По сути,  я входила практикой в совершенные духовные знания, утверждающие, что материальный мир не создан для счастья, как не верти, что  он несовершенный, что счастье в нем иллюзорное, временное, как и все праздники, ибо и не это главное для Бога, но развитие качеств, духовное взросление, а все остальное – лишь инструменты Бога, увлекающие одним, но дающие и развивающие другое.
Так, неожиданно  для себя, не планируя,  я оказалась в поезде, уносящем меня с отцом не так уж далеко, в Сочи, ехала на заработки, по желанию прежде всего моей мамы, поставившей меня перед фактом достаточно твердо. Что из этого выйдет я не могла знать, ехала без интереса, без особого желания и не очень-то хотела ехать вместе с отцом, поскольку  с ним были несколько натянутые отношения, сложившиеся во мне стихийно, как следствие его поведения в прошлом. Был он человеком непредсказуемым и легко мог поставить тебя в ситуацию крайне непривлекательную своим поведением, высказываниями, как и некоей навязчивостью по отношению к окружающим, мало известным людям. Как я и предчувствовала, в вагоне он  тотчас влез в соседнюю компанию и, воодушевленный новым знакомством, приняв несколько стаканов водки, понес такую околесицу, что становилось более, чем не удобно. Он начинал не сразу, но как бы прощупывая почву, склонность его слушать, начиная с мелких фраз, чаще всего с шуток и прибауток, внедрялся постепенно в смысл жизни, учуивал сокровенное собеседников и постепенно начинал отсюда вытанцовывать, надеясь, что покоряет неоднозначностью своей философии и ума. Осмелев, наконец,  он перешел к вечно тревожащей его сути, начав примерно так:
- Вот, вы думаете, что  я… да… я простой человек, вот еду себе… подумаешь, какой-то старикашка… Ну, насчет старикашки надо еще посмотреть… А не знаете, что я – Сам Господь Бог. Вот вы смеетесь, а я хочу  весь мир перевернуть,  камня на камне не оставить… Вот вы все. Чего каждый хочет? Вы – знаете? А я – знаю! Вы хотите иметь все! Дома, машины, деньги, дачи, ковры, золото… И зачем вам все это надо? И хоть один из вас, получив это,  будет рад? Да никогда! Ни в жизнь. Снова будет тащить. Сегодня, завтра, послезавтра… Вы думаете я пьяный, я дурачок. Я каждого из вас знаю насквозь.
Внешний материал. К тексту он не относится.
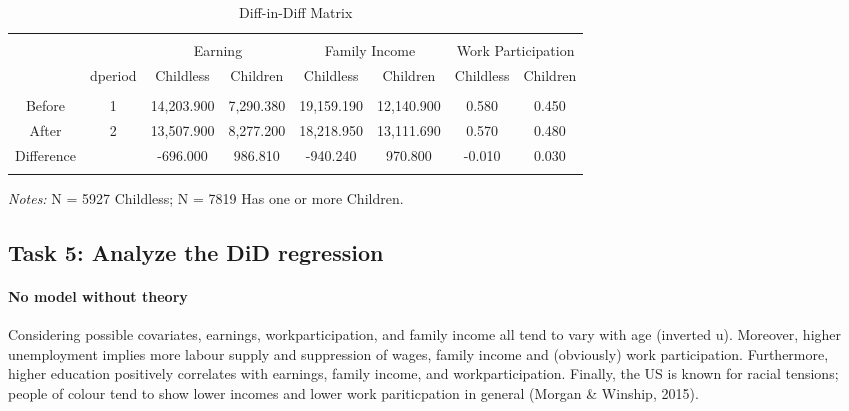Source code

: \documentclass[a4paper]{article}
\begin{document}
\begin{table}[!htbp] 
\begin{adjustwidth}{-0cm}{-0cm}
\begin{threeparttable}
\small
\captionsetup{font=small, justification=raggedright,singlelinecheck=false}
  \caption{Diff-in-Diff Matrix} 
  \label{} 
\begin{tabular}{@{\extracolsep{8pt}}lccccccc} 
\\[-5.8ex]\hline 
\hline \\[-1.8ex]
\multicolumn{2}{c}{}  & \multicolumn{2}{c}{Earning}  & \multicolumn{2}{c}{Family Income} & \multicolumn{2}{c}{Work Participation} \\ 
\multicolumn{1}{c}{} & \multicolumn{1}{c}{dperiod} & \multicolumn{1}{c}{Childless} & \multicolumn{1}{c}{Children} & \multicolumn{1}{c}{Childless} & \multicolumn{1}{c}{Children} & \multicolumn{1}{c}{Childless} & \multicolumn{1}{c}{Children} \\ 
\hline \\[-1.8ex] 
\multicolumn{1}{c}{Before} & 1 & 14,203.900 & 7,290.380 & 19,159.190 & 12,140.900 & 0.580 & 0.450 \\ 
\multicolumn{1}{c}{After} & 2 & 13,507.900 & 8,277.200 & 18,218.950 & 13,111.690 & 0.570 & 0.480 \\ 
\multicolumn{1}{c}{Difference} &  & -696.000 & 986.810 & -940.240 & 970.800 & -0.010 & 0.030 \\ 
\hline \\[-3.6ex] 
\end{tabular} 
\begin{tablenotes}
      \small
      \item\textit{Notes:} N = 5927 Childless; N = 7819 Has one or more Children.
    \end{tablenotes}
\end{threeparttable}
\end{adjustwidth}
\end{table}


\subsection{Task 5: Analyze the DiD regression}




\paragraph{No model without theory} Considering possible covariates, earnings, workparticipation, and family income all tend to vary with age (inverted u). Moreover, higher unemployment implies more labour supply and suppression of wages, family income and (obviously) work participation. Furthermore, higher education positively correlates with earnings, family income, and workparticipation. Finally, the US is known for racial tensions; people of colour tend to show lower incomes and lower work pariticpation in general (Morgan \& Winship, 2015). 
\end{document}
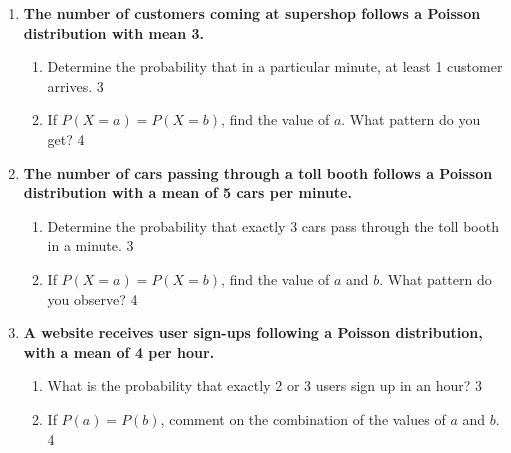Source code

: \documentclass[a4paper,oneside]{book}
\begin{document}
\begin{enumerate}
  \begin{enumerate}
    \item
	When is Poisson variate applicable? \hfill 1
    \item
	Show conversion criteria and method from Binomial to Poisson distribution. \hfill 2
    \item  
	Find the probability of receiving no more than 3 calls. \hfill 3
    \item
	Find the pattern of calls and show on graph paper.  \hfill 4 \\
	Hint: Find probabilities: P(0), P(1), $\cdots$
  \end{enumerate}
  
   \item
	  \textbf{The number of customers coming at supershop follows a Poisson 
	  distribution with mean 3.} 
  
  \begin{enumerate}
    \item  
	Determine the probability that in a particular minute, at least 1 customer 
	arrives. \hfill 3
    \item
	If $P(X = a) = P(X= b)$, find the value of $a$. What pattern do you get?
	\hfill 4
  \end{enumerate}
  
  \item
	  \textbf{The number of cars passing through a toll booth follows a 
	  Poisson distribution with a mean of 5 cars per minute.} 
  
  \begin{enumerate}
    \item  
	Determine the probability that exactly 3 cars pass through the toll 
	booth in a minute. \hfill 3
    \item
	If $P(X = a) = P(X = b)$, find the value of $a$ and $b$. What pattern do 
	you observe? \hfill 4
  \end{enumerate}
  
  \item
  \textbf{A website receives user sign-ups following a Poisson distribution, with a mean of 4 per hour.}  
  
  \begin{enumerate}
    \item  
      What is the probability that exactly 2 or 3 users sign up in an hour? \hfill 3  
    \item  
      If $P(a) = P(b)$, comment on the combination of the values of $a$ and $b$. \hfill 4  
  \end{enumerate}



\end{enumerate}
\end{document}

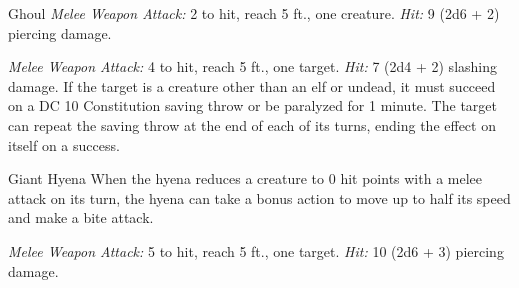 \documentclass[10pt,a4paper,twoside,bg=print,twocolumn,openany,nodeprecatedcode]{dndbook}
\begin{document}
\begin{DndMonster}[float=t]{Ghoul}
\DndMonsterBasics[
armor-class = {12},
hit-points = {\DndDice{5d8}},
speed = {30 ft.}
]
\DndMonsterAbilityScores[
 str = 13,
 dex = 15,
 con = 10,
 int = 7,
 wis = 10,
 cha = 6
]
\DndMonsterDetails[
damage-immunities = {poison},
condition-immunities = {charmed, exhaustion, poisoned},
senses = {darkvision 60 ft., passive perception 10},
languages = {Common},
challenge = 1,
]
\textsl{Melee Weapon Attack:} 2 to hit, reach 5 ft., one creature. \textsl{Hit:} 9 (2d6 + 2) piercing damage.

\textsl{Melee Weapon Attack:} 4 to hit, reach 5 ft., one target. \textsl{Hit:} 7 (2d4 + 2) slashing damage. If the target is a creature other than an elf or undead, it must succeed on a DC 10 Constitution saving throw or be paralyzed for 1 minute. The target can repeat the saving throw at the end of each of its turns, ending the effect on itself on a success.

\end{DndMonster}



\begin{DndMonster}[float=t]{Giant Hyena}
\DndMonsterBasics[
armor-class = {12},
hit-points = {\DndDice{6d10 + 12}},
speed = {50 ft.}
]
\DndMonsterAbilityScores[
 str = 16,
 dex = 14,
 con = 14,
 int = 2,
 wis = 12,
 cha = 7
]
\DndMonsterDetails[
skills = {Perception +3},
challenge = 1,
]
When the hyena reduces a creature to 0 hit points with a melee attack on its turn, the hyena can take a bonus action to move up to half its speed and make a bite attack.

\textsl{Melee Weapon Attack:} 5 to hit, reach 5 ft., one target. \textsl{Hit:} 10 (2d6 + 3) piercing damage.

\end{DndMonster}
\end{document}
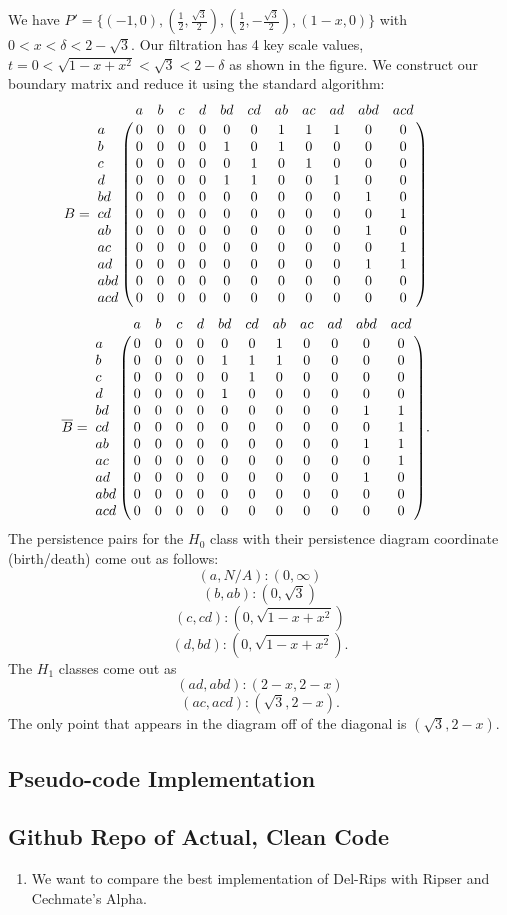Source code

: \documentclass[letterpaper,titlepage]{article}
\begin{document}
We have $P' = \{(-1,0),(\frac{1}{2},\frac{\sqrt{3}}{2}),(\frac{1}{2},-\frac{\sqrt{3}}{2}),(1-x,0)\}$ with $0< x < \delta < 2-\sqrt{3}$.
Our filtration has 4 key scale values, $t = 0<\sqrt{1-x+x^2}< \sqrt{3}< 2-\delta$ as shown in the figure. We construct our boundary matrix and reduce it using the standard algorithm:
$$B=\bordermatrix{ 
    &   a & b & c & d & bd & cd & ab & ac & ad & abd & acd\cr
    a & 0 & 0 & 0 & 0 &  0 &  0 &  1 &  1 &  1 &   0 &   0 \cr
    b & 0 & 0 & 0 & 0 &  1 &  0 &  1 &  0 &  0 &   0 &   0\cr
    c & 0 & 0 & 0 & 0 &  0 &  1 &  0 &  1 &  0 &   0 &   0\cr
    d & 0 & 0 & 0 & 0 &  1 &  1 &  0 &  0 &  1 &   0 &   0\cr
   bd & 0 & 0 & 0 & 0 &  0 &  0 &  0 &  0 &  0 &   1 &   0\cr
   cd & 0 & 0 & 0 & 0 &  0 &  0 &  0 &  0 &  0 &   0 &   1\cr
   ab & 0 & 0 & 0 & 0 &  0 &  0 &  0 &  0 &  0 &   1 &   0\cr
   ac & 0 & 0 & 0 & 0 &  0 &  0 &  0 &  0 &  0 &   0 &   1\cr
   ad & 0 & 0 & 0 & 0 &  0 &  0 &  0 &  0 &  0 &   1 &   1\cr
  abd & 0 & 0 & 0 & 0 &  0 &  0 &  0 &  0 &  0 &   0 &   0\cr
  acd & 0 & 0 & 0 & 0 &  0 &  0 &  0 &  0 &  0 &   0 &   0\cr
    } \qquad$$
$$\overline{B}=\bordermatrix{ 
    &   a & b & c & d & bd & cd & ab & ac & ad & abd & acd\cr
    a & 0 & 0 & 0 & 0 &  0 &  0 &  1 &  0 &  0 &   0 &   0 \cr
    b & 0 & 0 & 0 & 0 &  1 &  1 &  1 &  0 &  0 &   0 &   0\cr
    c & 0 & 0 & 0 & 0 &  0 &  1 &  0 &  0 &  0 &   0 &   0\cr
    d & 0 & 0 & 0 & 0 &  1 &  0 &  0 &  0 &  0 &   0 &   0\cr
   bd & 0 & 0 & 0 & 0 &  0 &  0 &  0 &  0 &  0 &   1 &   1\cr
   cd & 0 & 0 & 0 & 0 &  0 &  0 &  0 &  0 &  0 &   0 &   1\cr
   ab & 0 & 0 & 0 & 0 &  0 &  0 &  0 &  0 &  0 &   1 &   1\cr
   ac & 0 & 0 & 0 & 0 &  0 &  0 &  0 &  0 &  0 &   0 &   1\cr
   ad & 0 & 0 & 0 & 0 &  0 &  0 &  0 &  0 &  0 &   1 &   0\cr
  abd & 0 & 0 & 0 & 0 &  0 &  0 &  0 &  0 &  0 &   0 &   0\cr
  acd & 0 & 0 & 0 & 0 &  0 &  0 &  0 &  0 &  0 &   0 &   0\cr
    }. \qquad$$
The persistence pairs for the $H_0$ class with their persistence diagram coordinate (birth/death) come out as follows:
$$(a,N/A): (0,\infty)$$
$$(b,ab): (0,\sqrt{3})$$
$$(c, cd): (0,\sqrt{1-x+x^2})$$
$$(d, bd): (0,\sqrt{1-x+x^2}).$$
The $H_1$ classes come out as
$$(ad, abd): (2-x, 2-x)$$
$$(ac, acd): (\sqrt{3}, 2-x).$$
The only point that appears in the diagram off of the diagonal is $(\sqrt{3}, 2-x).$


\subsection{Pseudo-code Implementation}

\subsection{Github Repo of Actual, Clean Code}
\begin{enumerate}
    \item We want to compare the best implementation of Del-Rips with Ripser and Cechmate's Alpha.
\end{enumerate}
\end{document}
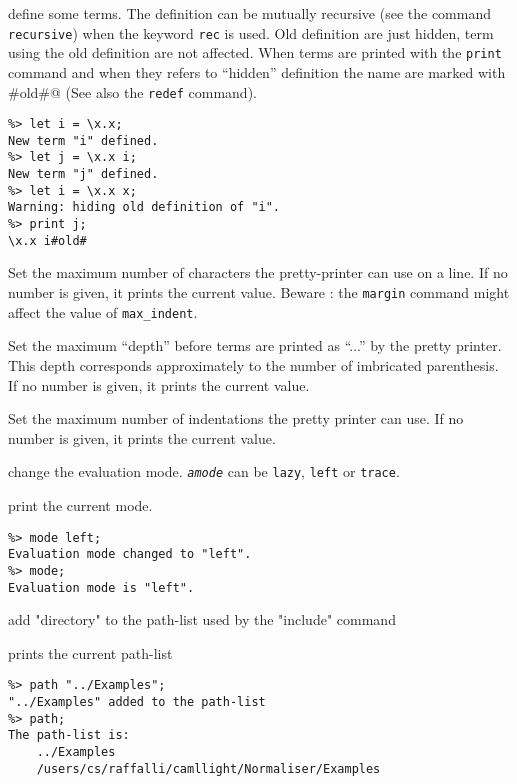 {{\begin{definition}
   define some terms. The definition can be mutually
  recursive (see the command {\tt recursive}) when the keyword {\tt rec} is
  used. Old definition are just hidden, term using the old definition are not
  affected. When terms are printed with the {\tt print} command and when they
  refers to ``hidden'' definition the name are marked with \verb@#old#@ (See
  also the {\tt redef} command).
 
\begin{verbatim}
%> let i = \x.x;
New term "i" defined.
%> let j = \x.x i;
New term "j" defined.
%> let i = \x.x x;
Warning: hiding old definition of "i".
%> print j;
\x.x i#old#
\end{verbatim}
  
   Set the maximum number of characters
  the pretty-printer can use on a line. If no number is given, it prints the
  current value. Beware : the {\tt margin} command might affect the value of 
  {\tt max\_indent}.
  
   Set the maximum ``depth'' before terms
  are printed as ``...'' by the pretty printer. This depth corresponds
  approximately to the number of imbricated parenthesis. If no number is
  given, it prints the current value.
  
   Set the maximum number of indentations
  the pretty printer can use. If no number is given, it prints the current
  value.
        
 change the evaluation mode. {\tt\it amode}
  can be {\tt lazy}, {\tt left} or {\tt trace}.

 print the current mode.
\begin{verbatim}
%> mode left;
Evaluation mode changed to "left".
%> mode;
Evaluation mode is "left".
\end{verbatim}

        add "directory" to the path-list used by the "include" command

        prints the current path-list
\begin{verbatim}
%> path "../Examples";
"../Examples" added to the path-list
%> path;
The path-list is:
    ../Examples
    /users/cs/raffalli/camllight/Normaliser/Examples
\end{verbatim}
        

\end{definition}}}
- Папа, угомонись, хватит, не мешай людям отдыхать… - взмолилась я, но куда там.
- Нет, Наташа, оставь… Я же должен им сказать. Я же – Бог. Послушайте, скоро обо мне заговорят.  Я создал проект нового города. Я обнародую его. Представьте себе. Быт определяет сознание. Город – определит ваше сознание. Что это за город? Город-Дом.
- Да слышал я о …- кто-то попытался как-то отмахнуться. Но отец уже брал быка за рога…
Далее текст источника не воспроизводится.